### HOW TO COMPLETE THIS TASK
The data should be written out in full, exactly as it stands, and the pictures dropped.

Rendered images with source text:
####################
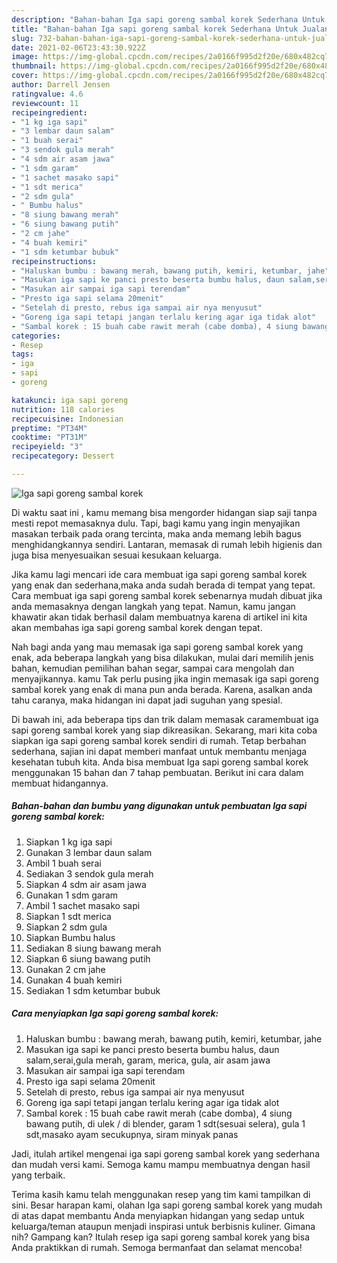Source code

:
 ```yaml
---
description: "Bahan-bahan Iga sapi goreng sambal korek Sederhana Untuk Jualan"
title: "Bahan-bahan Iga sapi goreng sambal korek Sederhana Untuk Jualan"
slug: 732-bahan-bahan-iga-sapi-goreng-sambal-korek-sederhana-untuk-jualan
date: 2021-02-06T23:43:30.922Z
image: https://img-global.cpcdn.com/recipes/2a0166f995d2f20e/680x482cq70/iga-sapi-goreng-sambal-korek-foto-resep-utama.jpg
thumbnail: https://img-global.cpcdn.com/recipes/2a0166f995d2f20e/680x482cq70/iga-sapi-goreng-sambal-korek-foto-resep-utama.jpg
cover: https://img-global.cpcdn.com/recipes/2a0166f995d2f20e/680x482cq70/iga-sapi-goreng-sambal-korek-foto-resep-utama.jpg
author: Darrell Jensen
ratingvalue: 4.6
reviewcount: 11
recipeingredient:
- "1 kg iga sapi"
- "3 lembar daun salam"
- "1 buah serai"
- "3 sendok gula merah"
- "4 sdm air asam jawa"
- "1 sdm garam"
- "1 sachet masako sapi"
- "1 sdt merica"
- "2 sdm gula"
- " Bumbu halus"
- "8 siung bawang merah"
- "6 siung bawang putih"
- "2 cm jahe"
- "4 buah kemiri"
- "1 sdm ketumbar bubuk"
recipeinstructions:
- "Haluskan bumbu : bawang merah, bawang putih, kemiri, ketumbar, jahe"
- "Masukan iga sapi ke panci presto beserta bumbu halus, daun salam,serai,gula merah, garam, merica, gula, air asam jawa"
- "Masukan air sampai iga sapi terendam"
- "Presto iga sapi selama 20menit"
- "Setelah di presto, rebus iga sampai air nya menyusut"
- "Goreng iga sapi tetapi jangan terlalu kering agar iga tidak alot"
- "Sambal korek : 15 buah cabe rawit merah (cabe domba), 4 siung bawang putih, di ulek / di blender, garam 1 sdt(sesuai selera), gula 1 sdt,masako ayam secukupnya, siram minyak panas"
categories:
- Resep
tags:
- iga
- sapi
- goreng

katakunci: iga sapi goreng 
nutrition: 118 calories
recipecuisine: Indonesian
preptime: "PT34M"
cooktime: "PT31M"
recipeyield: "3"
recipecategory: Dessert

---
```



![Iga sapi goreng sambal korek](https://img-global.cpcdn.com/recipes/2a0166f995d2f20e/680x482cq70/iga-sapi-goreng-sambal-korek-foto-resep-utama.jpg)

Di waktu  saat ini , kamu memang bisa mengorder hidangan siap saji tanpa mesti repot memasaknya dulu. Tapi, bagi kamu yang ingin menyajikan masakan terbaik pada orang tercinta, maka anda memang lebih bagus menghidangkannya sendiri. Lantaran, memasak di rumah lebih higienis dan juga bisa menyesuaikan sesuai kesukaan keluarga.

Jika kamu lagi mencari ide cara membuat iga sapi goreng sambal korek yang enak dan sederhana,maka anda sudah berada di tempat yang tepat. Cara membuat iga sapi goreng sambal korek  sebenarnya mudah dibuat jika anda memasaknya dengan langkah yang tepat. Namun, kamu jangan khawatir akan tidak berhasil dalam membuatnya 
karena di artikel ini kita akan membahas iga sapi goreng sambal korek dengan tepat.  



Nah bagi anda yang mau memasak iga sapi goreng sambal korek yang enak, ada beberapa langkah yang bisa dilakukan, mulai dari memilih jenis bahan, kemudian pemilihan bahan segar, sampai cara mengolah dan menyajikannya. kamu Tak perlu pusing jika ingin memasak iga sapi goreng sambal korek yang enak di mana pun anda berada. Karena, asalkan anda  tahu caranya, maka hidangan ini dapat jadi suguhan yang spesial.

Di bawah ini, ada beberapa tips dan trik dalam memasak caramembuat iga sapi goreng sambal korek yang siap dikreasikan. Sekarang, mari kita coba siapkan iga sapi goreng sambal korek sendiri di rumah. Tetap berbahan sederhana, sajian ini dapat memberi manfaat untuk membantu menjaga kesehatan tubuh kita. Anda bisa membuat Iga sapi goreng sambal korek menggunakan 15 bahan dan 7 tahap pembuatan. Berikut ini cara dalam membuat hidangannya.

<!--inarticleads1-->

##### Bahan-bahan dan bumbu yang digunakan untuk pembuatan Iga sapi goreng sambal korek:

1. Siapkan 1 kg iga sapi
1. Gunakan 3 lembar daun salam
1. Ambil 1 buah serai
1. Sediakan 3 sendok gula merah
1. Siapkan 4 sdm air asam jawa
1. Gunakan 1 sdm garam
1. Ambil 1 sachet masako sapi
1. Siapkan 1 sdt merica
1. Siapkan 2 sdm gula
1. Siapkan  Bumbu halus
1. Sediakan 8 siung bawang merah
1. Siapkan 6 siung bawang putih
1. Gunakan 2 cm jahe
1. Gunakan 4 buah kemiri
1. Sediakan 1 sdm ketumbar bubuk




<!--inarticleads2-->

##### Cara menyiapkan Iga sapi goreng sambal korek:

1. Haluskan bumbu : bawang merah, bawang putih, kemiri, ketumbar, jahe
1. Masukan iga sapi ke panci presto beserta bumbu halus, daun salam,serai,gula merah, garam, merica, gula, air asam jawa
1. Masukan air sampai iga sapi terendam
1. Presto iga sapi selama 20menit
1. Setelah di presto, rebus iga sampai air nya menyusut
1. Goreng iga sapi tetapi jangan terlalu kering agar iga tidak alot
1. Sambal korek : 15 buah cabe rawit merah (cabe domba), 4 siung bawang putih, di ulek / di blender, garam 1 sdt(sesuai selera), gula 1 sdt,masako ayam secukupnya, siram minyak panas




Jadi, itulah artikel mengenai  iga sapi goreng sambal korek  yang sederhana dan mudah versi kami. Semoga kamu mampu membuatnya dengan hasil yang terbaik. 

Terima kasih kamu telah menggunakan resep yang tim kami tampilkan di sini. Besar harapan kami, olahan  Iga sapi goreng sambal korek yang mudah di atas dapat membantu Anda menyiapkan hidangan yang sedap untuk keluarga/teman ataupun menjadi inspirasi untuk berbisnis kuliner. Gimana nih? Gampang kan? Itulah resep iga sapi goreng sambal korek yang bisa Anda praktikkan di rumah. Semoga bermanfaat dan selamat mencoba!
####################
### WRITTEN ANSWER
Source code

:
 ```yaml
---
description: "Bahan-bahan Iga sapi goreng sambal korek Sederhana Untuk Jualan"
title: "Bahan-bahan Iga sapi goreng sambal korek Sederhana Untuk Jualan"
slug: 732-bahan-bahan-iga-sapi-goreng-sambal-korek-sederhana-untuk-jualan
date: 2021-02-06T23:43:30.922Z
image: https://img-global.cpcdn.com/recipes/2a0166f995d2f20e/680x482cq70/iga-sapi-goreng-sambal-korek-foto-resep-utama.jpg
thumbnail: https://img-global.cpcdn.com/recipes/2a0166f995d2f20e/680x482cq70/iga-sapi-goreng-sambal-korek-foto-resep-utama.jpg
cover: https://img-global.cpcdn.com/recipes/2a0166f995d2f20e/680x482cq70/iga-sapi-goreng-sambal-korek-foto-resep-utama.jpg
author: Darrell Jensen
ratingvalue: 4.6
reviewcount: 11
recipeingredient:
- "1 kg iga sapi"
- "3 lembar daun salam"
- "1 buah serai"
- "3 sendok gula merah"
- "4 sdm air asam jawa"
- "1 sdm garam"
- "1 sachet masako sapi"
- "1 sdt merica"
- "2 sdm gula"
- " Bumbu halus"
- "8 siung bawang merah"
- "6 siung bawang putih"
- "2 cm jahe"
- "4 buah kemiri"
- "1 sdm ketumbar bubuk"
recipeinstructions:
- "Haluskan bumbu : bawang merah, bawang putih, kemiri, ketumbar, jahe"
- "Masukan iga sapi ke panci presto beserta bumbu halus, daun salam,serai,gula merah, garam, merica, gula, air asam jawa"
- "Masukan air sampai iga sapi terendam"
- "Presto iga sapi selama 20menit"
- "Setelah di presto, rebus iga sampai air nya menyusut"
- "Goreng iga sapi tetapi jangan terlalu kering agar iga tidak alot"
- "Sambal korek : 15 buah cabe rawit merah (cabe domba), 4 siung bawang putih, di ulek / di blender, garam 1 sdt(sesuai selera), gula 1 sdt,masako ayam secukupnya, siram minyak panas"
categories:
- Resep
tags:
- iga
- sapi
- goreng

katakunci: iga sapi goreng 
nutrition: 118 calories
recipecuisine: Indonesian
preptime: "PT34M"
cooktime: "PT31M"
recipeyield: "3"
recipecategory: Dessert

---
```



![Iga sapi goreng sambal korek](https://img-global.cpcdn.com/recipes/2a0166f995d2f20e/680x482cq70/iga-sapi-goreng-sambal-korek-foto-resep-utama.jpg)

Di waktu  saat ini , kamu memang bisa mengorder hidangan siap saji tanpa mesti repot memasaknya dulu. Tapi, bagi kamu yang ingin menyajikan masakan terbaik pada orang tercinta, maka anda memang lebih bagus menghidangkannya sendiri. Lantaran, memasak di rumah lebih higienis dan juga bisa menyesuaikan sesuai kesukaan keluarga.

Jika kamu lagi mencari ide cara membuat iga sapi goreng sambal korek yang enak dan sederhana,maka anda sudah berada di tempat yang tepat. Cara membuat iga sapi goreng sambal korek  sebenarnya mudah dibuat jika anda memasaknya dengan langkah yang tepat. Namun, kamu jangan khawatir akan tidak berhasil dalam membuatnya 
karena di artikel ini kita akan membahas iga sapi goreng sambal korek dengan tepat.  



Nah bagi anda yang mau memasak iga sapi goreng sambal korek yang enak, ada beberapa langkah yang bisa dilakukan, mulai dari memilih jenis bahan, kemudian pemilihan bahan segar, sampai cara mengolah dan menyajikannya. kamu Tak perlu pusing jika ingin memasak iga sapi goreng sambal korek yang enak di mana pun anda berada. Karena, asalkan anda  tahu caranya, maka hidangan ini dapat jadi suguhan yang spesial.

Di bawah ini, ada beberapa tips dan trik dalam memasak caramembuat iga sapi goreng sambal korek yang siap dikreasikan. Sekarang, mari kita coba siapkan iga sapi goreng sambal korek sendiri di rumah. Tetap berbahan sederhana, sajian ini dapat memberi manfaat untuk membantu menjaga kesehatan tubuh kita. Anda bisa membuat Iga sapi goreng sambal korek menggunakan 15 bahan dan 7 tahap pembuatan. Berikut ini cara dalam membuat hidangannya.

<!--inarticleads1-->

##### Bahan-bahan dan bumbu yang digunakan untuk pembuatan Iga sapi goreng sambal korek:

1. Siapkan 1 kg iga sapi
1. Gunakan 3 lembar daun salam
1. Ambil 1 buah serai
1. Sediakan 3 sendok gula merah
1. Siapkan 4 sdm air asam jawa
1. Gunakan 1 sdm garam
1. Ambil 1 sachet masako sapi
1. Siapkan 1 sdt merica
1. Siapkan 2 sdm gula
1. Siapkan  Bumbu halus
1. Sediakan 8 siung bawang merah
1. Siapkan 6 siung bawang putih
1. Gunakan 2 cm jahe
1. Gunakan 4 buah kemiri
1. Sediakan 1 sdm ketumbar bubuk




<!--inarticleads2-->

##### Cara menyiapkan Iga sapi goreng sambal korek:

1. Haluskan bumbu : bawang merah, bawang putih, kemiri, ketumbar, jahe
1. Masukan iga sapi ke panci presto beserta bumbu halus, daun salam,serai,gula merah, garam, merica, gula, air asam jawa
1. Masukan air sampai iga sapi terendam
1. Presto iga sapi selama 20menit
1. Setelah di presto, rebus iga sampai air nya menyusut
1. Goreng iga sapi tetapi jangan terlalu kering agar iga tidak alot
1. Sambal korek : 15 buah cabe rawit merah (cabe domba), 4 siung bawang putih, di ulek / di blender, garam 1 sdt(sesuai selera), gula 1 sdt,masako ayam secukupnya, siram minyak panas




Jadi, itulah artikel mengenai  iga sapi goreng sambal korek  yang sederhana dan mudah versi kami. Semoga kamu mampu membuatnya dengan hasil yang terbaik. 

Terima kasih kamu telah menggunakan resep yang tim kami tampilkan di sini. Besar harapan kami, olahan  Iga sapi goreng sambal korek yang mudah di atas dapat membantu Anda menyiapkan hidangan yang sedap untuk keluarga/teman ataupun menjadi inspirasi untuk berbisnis kuliner. Gimana nih? Gampang kan? Itulah resep iga sapi goreng sambal korek yang bisa Anda praktikkan di rumah. Semoga bermanfaat dan selamat mencoba!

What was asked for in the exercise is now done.